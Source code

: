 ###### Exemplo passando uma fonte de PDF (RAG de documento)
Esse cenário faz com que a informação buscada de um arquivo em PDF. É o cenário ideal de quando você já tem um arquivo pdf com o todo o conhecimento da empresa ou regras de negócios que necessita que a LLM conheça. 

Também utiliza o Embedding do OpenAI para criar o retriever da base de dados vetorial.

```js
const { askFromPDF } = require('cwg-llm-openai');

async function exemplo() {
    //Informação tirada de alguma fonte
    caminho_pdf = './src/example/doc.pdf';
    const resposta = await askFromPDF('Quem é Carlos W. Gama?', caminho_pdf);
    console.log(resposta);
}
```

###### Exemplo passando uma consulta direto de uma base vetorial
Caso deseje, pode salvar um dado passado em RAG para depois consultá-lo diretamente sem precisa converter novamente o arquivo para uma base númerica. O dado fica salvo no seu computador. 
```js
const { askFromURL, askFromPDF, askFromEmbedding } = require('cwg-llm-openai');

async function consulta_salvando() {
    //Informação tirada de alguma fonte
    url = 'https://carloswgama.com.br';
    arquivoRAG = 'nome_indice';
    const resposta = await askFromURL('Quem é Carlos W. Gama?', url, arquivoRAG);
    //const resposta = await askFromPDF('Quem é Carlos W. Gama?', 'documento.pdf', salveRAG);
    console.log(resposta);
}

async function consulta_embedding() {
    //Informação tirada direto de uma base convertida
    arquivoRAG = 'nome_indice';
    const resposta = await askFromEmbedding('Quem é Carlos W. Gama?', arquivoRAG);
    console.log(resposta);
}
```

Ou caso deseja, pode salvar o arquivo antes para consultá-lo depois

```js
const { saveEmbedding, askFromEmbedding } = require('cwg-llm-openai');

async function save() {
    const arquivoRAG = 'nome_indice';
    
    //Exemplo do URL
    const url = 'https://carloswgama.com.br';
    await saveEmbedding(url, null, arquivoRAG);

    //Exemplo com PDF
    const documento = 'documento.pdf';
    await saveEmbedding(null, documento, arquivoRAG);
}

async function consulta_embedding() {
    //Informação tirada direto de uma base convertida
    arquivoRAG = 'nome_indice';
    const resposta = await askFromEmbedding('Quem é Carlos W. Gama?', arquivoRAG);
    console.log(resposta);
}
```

○ ○ ○

What is needed: Copy out every line from the material above in which the word "consultá" appears.

Output of the task:
Caso deseje, pode salvar um dado passado em RAG para depois consultá-lo diretamente sem precisa converter novamente o arquivo para uma base númerica. O dado fica salvo no seu computador. 
Ou caso deseja, pode salvar o arquivo antes para consultá-lo depois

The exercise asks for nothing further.